Source records
((

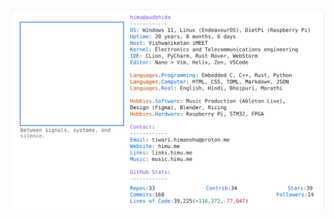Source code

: <a href="https://github.com/HimuCodes">
  <picture>
    <source media="(prefers-color-scheme: dark)" srcset="https://raw.githubusercontent.com/HimuCodes/HimuCodes/main/dark.svg?b=1758598134">
    <img alt="HimuCodes's GitHub Profile README" src="https://raw.githubusercontent.com/HimuCodes/HimuCodes/main/light.svg?b=1758598134">
  </picture>
</a>
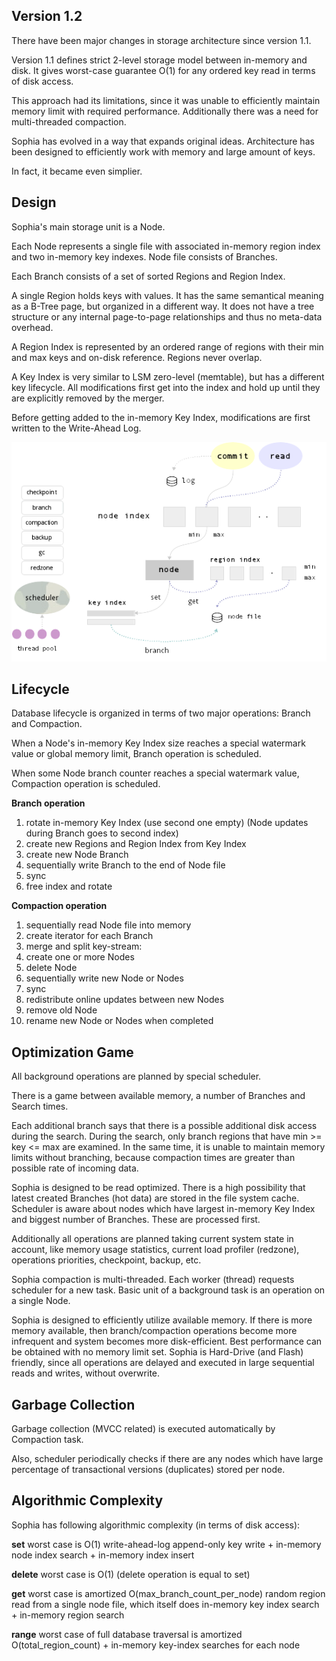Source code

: 
Version 1.2
-----------

There have been major changes in storage architecture since version 1.1.

Version 1.1 defines strict 2-level storage model between in-memory and
disk. It gives worst-case guarantee O(1) for any ordered key read in
terms of disk access.

This approach had its limitations, since it was unable to efficiently
maintain memory limit with required performance.
Additionally there was a need for multi-threaded compaction.

Sophia has evolved in a way that expands original ideas.
Architecture has been designed to efficiently work with memory and large amount of keys.

In fact, it became even simplier.

Design
------

Sophia's main storage unit is a Node.

Each Node represents a single file with associated in-memory region index and two
in-memory key indexes. Node file consists of Branches.

Each Branch consists of a set of sorted Regions and Region Index.

A single Region holds keys with values. It has the same semantical meaning as a
B-Tree page, but organized in a different way.
It does not have a tree structure or any internal page-to-page relationships and thus no
meta-data overhead.

A Region Index is represented by an ordered range of regions with their min
and max keys and on-disk reference. Regions never overlap.

A Key Index is very similar to LSM zero-level (memtable), but has
a different key lifecycle. All modifications first get into the index and hold up
until they are explicitly removed by the merger.

Before getting added to the in-memory Key Index, modifications are first written
to the Write-Ahead Log.

<center>
<img src="v12.png"></img>
</center>

Lifecycle
---------

Database lifecycle is organized in terms of two major operations: Branch and Compaction.

When a Node's in-memory Key Index size reaches a special watermark value or global
memory limit, Branch operation is scheduled.

When some Node branch counter reaches a special watermark value, Compaction operation is scheduled.

**Branch operation**

1. rotate in-memory Key Index (use second one empty)
(Node updates during Branch goes to second index)
2. create new Regions and Region Index from Key Index
3. create new Node Branch
4. sequentially write Branch to the end of Node file
5. sync
6. free index and rotate

**Compaction operation**

1. sequentially read Node file into memory
2. create iterator for each Branch
3. merge and split key-stream:
  1. create one or more Nodes
  2. delete Node
4. sequentially write new Node or Nodes
5. sync
6. redistribute online updates between new Nodes
7. remove old Node
8. rename new Node or Nodes when completed

Optimization Game
-----------------

All background operations are planned by special scheduler.

There is a game between available memory, a number of Branches and Search times.

Each additional branch says that there is a possible additional disk access during the search.
During the search, only branch regions that have min >= key <= max are examined.
In the same time, it is unable to maintain memory limits without branching,
because compaction times are greater than possible rate of incoming data.

Sophia is designed to be read optimized. There is a high possibility that latest created Branches
(hot data) are stored in the file system cache. Scheduler is aware about nodes which have
largest in-memory Key Index and biggest number of Branches. These are processed first.

Additionally all operations are planned taking current system state in account, like
memory usage statistics, current load profiler (redzone), operations priorities, checkpoint, backup, etc.

Sophia compaction is multi-threaded. Each worker (thread) requests scheduler for a new task.
Basic unit of a background task is an operation on a single Node.

Sophia is designed to efficiently utilize available memory.
If there is more memory available, then branch/compaction operations become more infrequent and
system becomes more disk-efficient. Best performance can be obtained with no memory limit set. 
Sophia is Hard-Drive (and Flash) friendly, since all operations are delayed and
executed in large sequential reads and writes, without overwrite.

Garbage Collection
------------------

Garbage collection (MVCC related) is executed automatically by Compaction task.

Also, scheduler periodically checks if there are any nodes which have large
percentage of transactional versions (duplicates) stored per node.

Algorithmic Complexity
----------------------

Sophia has following algorithmic complexity (in terms of disk access):

**set** worst case is O(1) write-ahead-log append-only key write  + in-memory node index search + in-memory index insert

**delete** worst case is O(1) (delete operation is equal to set)

**get** worst case is amortized O(max\_branch\_count\_per\_node) random region read from a single node file, which itself does in-memory key index search + in-memory region search

**range** worst case of full database traversal is amortized O(total\_region\_count) + in-memory key-index searches for each node
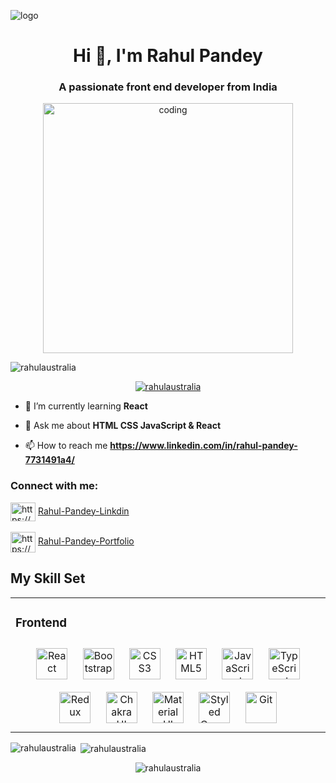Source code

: ![logo](https://camo.githubusercontent.com/ba9f3bd30647e352a3f5e1e45eb45c6ec7bad6155cd16aaedf4a426738da0ca5/68747470733a2f2f696e646f616e616c79746963612e636f6d2f7374617469632f696d616765732f62616e6e6572722e676966)
<h1 align="center">Hi 👋, I'm Rahul Pandey</h1>
<h3 align="center">A passionate front end developer from India</h3>

 <div margin="auto" align="center"> <img alt="coding" width="400" src="https://user-images.githubusercontent.com/55389276/140866485-8fb1c876-9a8f-4d6a-98dc-08c4981eaf70.gif">  </div>

<p align="left"> <img src="https://komarev.com/ghpvc/?username=rahulaustralia&label=Profile%20views&color=0e75b6&style=flat" alt="rahulaustralia" /> </p>

<p align="center"> <a href="https://github.com/ryo-ma/github-profile-trophy"><img src="https://github-profile-trophy.vercel.app/?username=rahulaustralia" alt="rahulaustralia" /></a> </p>

- 🌱 I’m currently learning **React**

- 💬 Ask me about **HTML CSS JavaScript & React**

- 📫 How to reach me **https://www.linkedin.com/in/rahul-pandey-7731491a4/**

<h3 align="left">Connect with me:</h3>
<p align="left">
<a href="https://www.linkedin.com/in/rahul-pandey-7731491a4/" target="blank"><img align="center" src="https://user-images.githubusercontent.com/106013673/215558466-1544d590-12aa-4618-8df2-df4af0d5da65.png" alt="https://www.linkedin.com/in/rahul-pandey-7731491a4/" height="30" width="40" /></a>
  <a href="https://www.linkedin.com/in/rahul-pandey-7731491a4/"> Rahul-Pandey-Linkdin </a>
  <br/>
  <br/>
  <a href="https://rahulaustralia.github.io" target="blank"><img align="center" src="https://encrypted-tbn0.gstatic.com/images?q=tbn:ANd9GcTpMv3MtbEfzGyDzWjYqFoKVcveG6AovL6gpg&usqp=CAU" alt="https://www.linkedin.com/in/rahul-pandey-7731491a4/" height="33" width="40" /></a>
  <a href="https://rahulaustralia.github.io"> Rahul-Pandey-Portfolio </a>
  
</p>

## My Skill Set  
<table><tr><td valign="top" width="100%">



### Frontend  
<div align="center">  
<a href="https://reactjs.org/" target="_blank"><img style="margin: 10px" src="https://profilinator.rishav.dev/skills-assets/react-original-wordmark.svg" alt="React" height="50" /></a>  
<a href="https://getbootstrap.com/docs/3.4/javascript/" target="_blank"><img style="margin: 10px" src="https://profilinator.rishav.dev/skills-assets/bootstrap-plain.svg" alt="Bootstrap" height="50" /></a>  
<a href="https://www.w3schools.com/css/" target="_blank"><img style="margin: 10px" src="https://profilinator.rishav.dev/skills-assets/css3-original-wordmark.svg" alt="CSS3" height="50" /></a>  
<a href="https://en.wikipedia.org/wiki/HTML5" target="_blank"><img style="margin: 10px" src="https://profilinator.rishav.dev/skills-assets/html5-original-wordmark.svg" alt="HTML5" height="50" /></a>  
<a href="https://www.javascript.com/" target="_blank"><img style="margin: 10px" src="https://profilinator.rishav.dev/skills-assets/javascript-original.svg" alt="JavaScript" height="50" /></a>  
<a href="https://www.typescriptlang.org/" target="_blank"><img style="margin: 10px" src="https://profilinator.rishav.dev/skills-assets/typescript-original.svg" alt="TypeScript" height="50" /></a>  
<a href="https://redux.js.org/" target="_blank"><img style="margin: 10px" src="https://profilinator.rishav.dev/skills-assets/redux-original.svg" alt="Redux" height="50" /></a>  
<a href="https://chakra-ui.com/" target="_blank"><img style="margin: 10px" src="https://profilinator.rishav.dev/skills-assets/chakraui.png" alt="Chakra UI" height="50" /></a>  
<a href="https://mui.com/" target="_blank"><img style="margin: 10px" src="https://profilinator.rishav.dev/skills-assets/mui.png" alt="Material UI" height="50" /></a>  
<a href="https://styled-components.com/" target="_blank"><img style="margin: 10px" src="https://profilinator.rishav.dev/skills-assets/styled-components.png" alt="Styled Components" height="50" /></a>  
  <a href="https://github.com/" target="_blank"><img style="margin: 10px" src="https://profilinator.rishav.dev/skills-assets/git-scm-icon.svg" alt="Git" height="50" /></a> 
</div>

<!-- </td><td valign="top" width="100%"> -->

  

<!-- ### Backend  
<div align="center">  
<a href="https://www.javascript.com/" target="_blank"><img style="margin: 10px" src="https://profilinator.rishav.dev/skills-assets/javascript-original.svg" alt="JavaScript" height="50" /></a>  
<a href="https://www.typescriptlang.org/" target="_blank"><img style="margin: 10px" src="https://profilinator.rishav.dev/skills-assets/typescript-original.svg" alt="TypeScript" height="50" /></a>  
<a href="https://nodejs.org/" target="_blank"><img style="margin: 10px" src="https://profilinator.rishav.dev/skills-assets/nodejs-original-wordmark.svg" alt="Node.js" height="50" /></a>  
 
<a href="https://redux.js.org/" target="_blank"><img style="margin: 10px" src="https://profilinator.rishav.dev/skills-assets/redux-original.svg" alt="Redux" height="50" /></a>  
<a href="https://www.gnu.org/software/bash/" target="_blank"><img style="margin: 10px" src="https://profilinator.rishav.dev/skills-assets/gnu_bash-icon.svg" alt="Bash" height="50" /></a>  
</div> -->

<!-- </td><td valign="top" width="33%"> -->



</td></tr></table>

<p><img align="left" src="https://github-readme-stats.vercel.app/api/top-langs?username=rahulaustralia&show_icons=true&locale=en&layout=compact" alt="rahulaustralia" /></p>

<p>&nbsp;<img align="center" src="https://github-readme-stats.vercel.app/api?username=rahulaustralia&show_icons=true&locale=en" alt="rahulaustralia" /></p>

<p align="center"><img align="center" src="https://github-readme-streak-stats.herokuapp.com/?user=rahulaustralia&" alt="rahulaustralia" /></p>
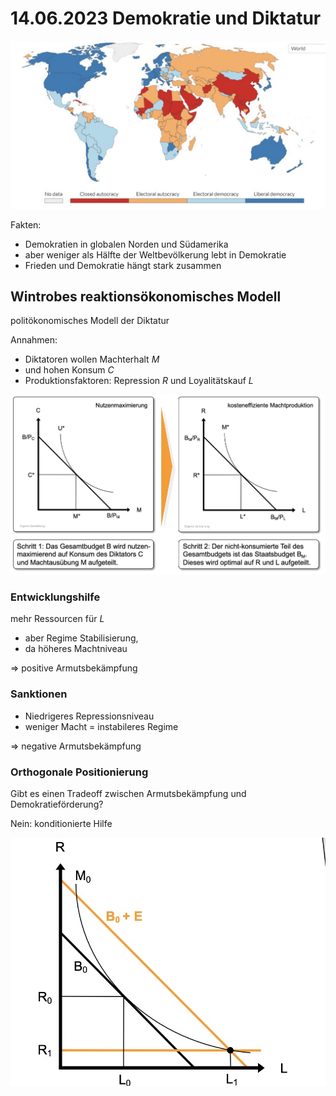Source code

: # 14.06.2023 Demokratie und Diktatur

![img](../images/2023-06-14_10-47-34.jpg)

Fakten:

- Demokratien in globalen Norden und Südamerika
- aber weniger als Hälfte der Weltbevölkerung lebt in Demokratie
- Frieden und Demokratie hängt stark zusammen



## Wintrobes reaktionsökonomisches Modell

politökonomisches Modell der Diktatur

Annahmen:

- Diktatoren wollen Machterhalt *M*
- und hohen Konsum *C*
- Produktionsfaktoren: Repression *R* und Loyalitätskauf *L*

![img](../images/2023-06-14_10-47-47.jpg)



### Entwicklungshilfe

mehr Ressourcen für *L*

- aber Regime Stabilisierung, 
- da höheres Machtniveau

=> positive Armutsbekämpfung

### Sanktionen

- Niedrigeres Repressionsniveau
- weniger Macht = instabileres Regime

=> negative Armutsbekämpfung



### Orthogonale Positionierung

Gibt es einen Tradeoff zwischen Armutsbekämpfung und Demokratieförderung?

Nein: konditionierte Hilfe

![img](../images/2023-06-14_10-56-01.jpg)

))

■ **ASSIGNED TASK**
Please leave out the pictures as you reproduce the lines exactly, from the first line of the entries through the line containing "maintain memory limit with".

■ **RESULT BELOW**
Source code

: <a href="https://github.com/HimuCodes">
  <picture>
    <source media="(prefers-color-scheme: dark)" srcset="https://raw.githubusercontent.com/HimuCodes/HimuCodes/main/dark.svg?b=1758598134">
    <img alt="HimuCodes's GitHub Profile README" src="https://raw.githubusercontent.com/HimuCodes/HimuCodes/main/light.svg?b=1758598134">
  </picture>
</a>
Source code

: 
Version 1.2
-----------

There have been major changes in storage architecture since version 1.1.

Version 1.1 defines strict 2-level storage model between in-memory and
disk. It gives worst-case guarantee O(1) for any ordered key read in
terms of disk access.

This approach had its limitations, since it was unable to efficiently
maintain memory limit with required performance.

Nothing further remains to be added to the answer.